WORK INSTRUCTIONS: Start with the first line of the data and end with the line that holds "Um eine ausreichende"; write out each one exactly.

┌──

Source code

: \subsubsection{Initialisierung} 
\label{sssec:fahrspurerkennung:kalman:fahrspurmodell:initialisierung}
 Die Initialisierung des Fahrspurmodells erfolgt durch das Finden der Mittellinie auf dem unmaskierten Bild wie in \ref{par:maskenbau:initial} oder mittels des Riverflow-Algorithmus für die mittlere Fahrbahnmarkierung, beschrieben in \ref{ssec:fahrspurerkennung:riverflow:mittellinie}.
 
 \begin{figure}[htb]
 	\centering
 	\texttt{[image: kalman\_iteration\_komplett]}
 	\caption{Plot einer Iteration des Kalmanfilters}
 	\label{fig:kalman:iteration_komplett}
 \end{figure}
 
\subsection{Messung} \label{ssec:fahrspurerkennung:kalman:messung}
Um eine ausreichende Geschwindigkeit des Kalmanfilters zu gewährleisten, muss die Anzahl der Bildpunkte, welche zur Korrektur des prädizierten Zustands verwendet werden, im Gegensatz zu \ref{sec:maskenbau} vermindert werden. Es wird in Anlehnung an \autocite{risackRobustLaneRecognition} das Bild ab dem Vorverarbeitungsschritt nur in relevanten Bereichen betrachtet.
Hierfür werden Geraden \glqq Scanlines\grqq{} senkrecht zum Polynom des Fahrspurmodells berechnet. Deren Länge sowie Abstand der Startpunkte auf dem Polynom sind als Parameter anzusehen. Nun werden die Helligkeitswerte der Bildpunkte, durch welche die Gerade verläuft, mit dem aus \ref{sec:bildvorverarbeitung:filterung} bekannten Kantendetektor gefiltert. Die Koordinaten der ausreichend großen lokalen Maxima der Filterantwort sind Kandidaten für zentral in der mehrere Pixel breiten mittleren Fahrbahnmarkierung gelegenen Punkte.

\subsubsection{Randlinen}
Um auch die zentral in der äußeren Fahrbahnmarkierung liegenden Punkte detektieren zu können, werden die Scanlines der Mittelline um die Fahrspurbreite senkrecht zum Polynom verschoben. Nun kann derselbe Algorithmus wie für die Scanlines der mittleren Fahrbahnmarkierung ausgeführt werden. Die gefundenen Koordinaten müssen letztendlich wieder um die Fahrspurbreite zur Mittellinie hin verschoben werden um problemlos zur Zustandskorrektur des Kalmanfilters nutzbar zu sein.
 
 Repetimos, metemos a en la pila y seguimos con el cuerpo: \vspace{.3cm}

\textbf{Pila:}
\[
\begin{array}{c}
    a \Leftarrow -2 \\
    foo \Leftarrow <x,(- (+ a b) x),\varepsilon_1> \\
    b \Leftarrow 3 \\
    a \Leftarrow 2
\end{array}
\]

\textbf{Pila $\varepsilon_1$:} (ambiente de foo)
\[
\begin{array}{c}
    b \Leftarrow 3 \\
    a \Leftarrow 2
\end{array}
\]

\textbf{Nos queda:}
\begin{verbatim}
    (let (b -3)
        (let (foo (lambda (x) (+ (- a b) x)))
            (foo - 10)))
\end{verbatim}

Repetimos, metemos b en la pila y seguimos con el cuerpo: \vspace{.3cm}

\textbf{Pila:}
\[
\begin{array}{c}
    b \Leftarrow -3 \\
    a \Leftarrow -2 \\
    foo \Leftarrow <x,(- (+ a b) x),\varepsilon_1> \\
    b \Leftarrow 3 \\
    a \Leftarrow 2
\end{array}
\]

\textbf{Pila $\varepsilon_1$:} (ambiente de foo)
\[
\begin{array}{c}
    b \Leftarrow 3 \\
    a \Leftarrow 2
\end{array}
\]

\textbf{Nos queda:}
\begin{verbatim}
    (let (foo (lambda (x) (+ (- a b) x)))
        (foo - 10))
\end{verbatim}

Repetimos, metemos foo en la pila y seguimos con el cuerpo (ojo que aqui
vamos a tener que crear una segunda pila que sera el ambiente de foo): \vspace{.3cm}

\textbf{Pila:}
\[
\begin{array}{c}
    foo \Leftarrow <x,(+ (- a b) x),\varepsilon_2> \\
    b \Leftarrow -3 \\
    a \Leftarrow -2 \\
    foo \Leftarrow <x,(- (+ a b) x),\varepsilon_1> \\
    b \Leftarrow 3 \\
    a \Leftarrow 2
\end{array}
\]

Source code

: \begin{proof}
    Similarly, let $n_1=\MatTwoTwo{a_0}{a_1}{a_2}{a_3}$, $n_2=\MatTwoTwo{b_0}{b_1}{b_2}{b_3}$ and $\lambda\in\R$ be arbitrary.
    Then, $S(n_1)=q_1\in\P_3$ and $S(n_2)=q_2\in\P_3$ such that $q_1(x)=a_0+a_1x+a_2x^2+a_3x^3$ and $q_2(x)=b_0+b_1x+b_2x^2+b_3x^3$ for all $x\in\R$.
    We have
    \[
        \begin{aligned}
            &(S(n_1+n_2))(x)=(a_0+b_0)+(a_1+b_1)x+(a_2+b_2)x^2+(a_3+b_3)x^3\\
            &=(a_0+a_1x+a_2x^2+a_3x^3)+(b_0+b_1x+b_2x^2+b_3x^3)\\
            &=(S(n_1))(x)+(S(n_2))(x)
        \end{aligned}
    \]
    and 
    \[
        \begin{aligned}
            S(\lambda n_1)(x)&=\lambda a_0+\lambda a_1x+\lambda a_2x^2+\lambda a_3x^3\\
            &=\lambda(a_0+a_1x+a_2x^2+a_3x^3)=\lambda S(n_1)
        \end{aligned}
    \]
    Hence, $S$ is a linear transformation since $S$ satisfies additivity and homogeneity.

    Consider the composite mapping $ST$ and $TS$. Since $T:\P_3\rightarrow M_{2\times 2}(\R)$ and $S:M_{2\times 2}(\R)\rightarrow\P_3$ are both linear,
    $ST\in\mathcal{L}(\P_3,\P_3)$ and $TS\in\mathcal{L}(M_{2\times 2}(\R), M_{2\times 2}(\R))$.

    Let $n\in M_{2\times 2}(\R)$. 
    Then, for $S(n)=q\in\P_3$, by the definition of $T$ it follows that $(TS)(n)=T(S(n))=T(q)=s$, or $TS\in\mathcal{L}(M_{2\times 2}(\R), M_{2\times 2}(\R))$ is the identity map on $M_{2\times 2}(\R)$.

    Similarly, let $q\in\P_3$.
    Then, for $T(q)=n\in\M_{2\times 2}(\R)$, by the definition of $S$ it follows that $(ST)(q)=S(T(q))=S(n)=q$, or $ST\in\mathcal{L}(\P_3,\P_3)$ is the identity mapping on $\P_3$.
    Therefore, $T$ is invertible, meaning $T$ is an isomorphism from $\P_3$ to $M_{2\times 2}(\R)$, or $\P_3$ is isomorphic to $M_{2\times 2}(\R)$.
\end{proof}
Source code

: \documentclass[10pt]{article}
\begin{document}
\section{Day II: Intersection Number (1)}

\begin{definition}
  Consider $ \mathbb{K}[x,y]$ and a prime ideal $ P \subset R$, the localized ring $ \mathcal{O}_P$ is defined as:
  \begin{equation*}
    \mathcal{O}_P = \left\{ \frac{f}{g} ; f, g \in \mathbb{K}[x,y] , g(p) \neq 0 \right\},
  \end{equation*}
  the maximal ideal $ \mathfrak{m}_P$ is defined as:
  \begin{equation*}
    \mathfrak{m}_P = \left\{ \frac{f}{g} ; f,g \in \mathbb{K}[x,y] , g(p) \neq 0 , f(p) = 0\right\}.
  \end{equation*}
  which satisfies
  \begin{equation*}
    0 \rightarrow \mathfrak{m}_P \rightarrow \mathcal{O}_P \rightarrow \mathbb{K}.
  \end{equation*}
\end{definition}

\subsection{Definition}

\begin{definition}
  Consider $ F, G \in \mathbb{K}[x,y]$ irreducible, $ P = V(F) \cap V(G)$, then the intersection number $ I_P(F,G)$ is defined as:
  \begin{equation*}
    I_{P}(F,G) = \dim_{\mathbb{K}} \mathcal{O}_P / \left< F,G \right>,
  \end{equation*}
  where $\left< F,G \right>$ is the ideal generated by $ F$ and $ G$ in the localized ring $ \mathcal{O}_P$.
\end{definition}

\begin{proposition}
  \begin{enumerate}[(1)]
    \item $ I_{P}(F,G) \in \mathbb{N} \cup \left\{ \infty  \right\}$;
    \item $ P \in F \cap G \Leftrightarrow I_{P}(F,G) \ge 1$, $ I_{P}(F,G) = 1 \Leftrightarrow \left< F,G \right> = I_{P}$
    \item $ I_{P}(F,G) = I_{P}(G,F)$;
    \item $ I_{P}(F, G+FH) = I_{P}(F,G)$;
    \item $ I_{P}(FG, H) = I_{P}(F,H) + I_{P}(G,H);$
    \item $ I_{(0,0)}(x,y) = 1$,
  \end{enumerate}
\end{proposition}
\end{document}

└──

EXERCISE ANSWER:
Source code

: \subsubsection{Initialisierung} 
\label{sssec:fahrspurerkennung:kalman:fahrspurmodell:initialisierung}
 Die Initialisierung des Fahrspurmodells erfolgt durch das Finden der Mittellinie auf dem unmaskierten Bild wie in \ref{par:maskenbau:initial} oder mittels des Riverflow-Algorithmus für die mittlere Fahrbahnmarkierung, beschrieben in \ref{ssec:fahrspurerkennung:riverflow:mittellinie}.
 
 \begin{figure}[htb]
 	\centering
 	\texttt{[image: kalman\_iteration\_komplett]}
 	\caption{Plot einer Iteration des Kalmanfilters}
 	\label{fig:kalman:iteration_komplett}
 \end{figure}
 
\subsection{Messung} \label{ssec:fahrspurerkennung:kalman:messung}
Um eine ausreichende Geschwindigkeit des Kalmanfilters zu gewährleisten, muss die Anzahl der Bildpunkte, welche zur Korrektur des prädizierten Zustands verwendet werden, im Gegensatz zu \ref{sec:maskenbau} vermindert werden. Es wird in Anlehnung an \autocite{risackRobustLaneRecognition} das Bild ab dem Vorverarbeitungsschritt nur in relevanten Bereichen betrachtet.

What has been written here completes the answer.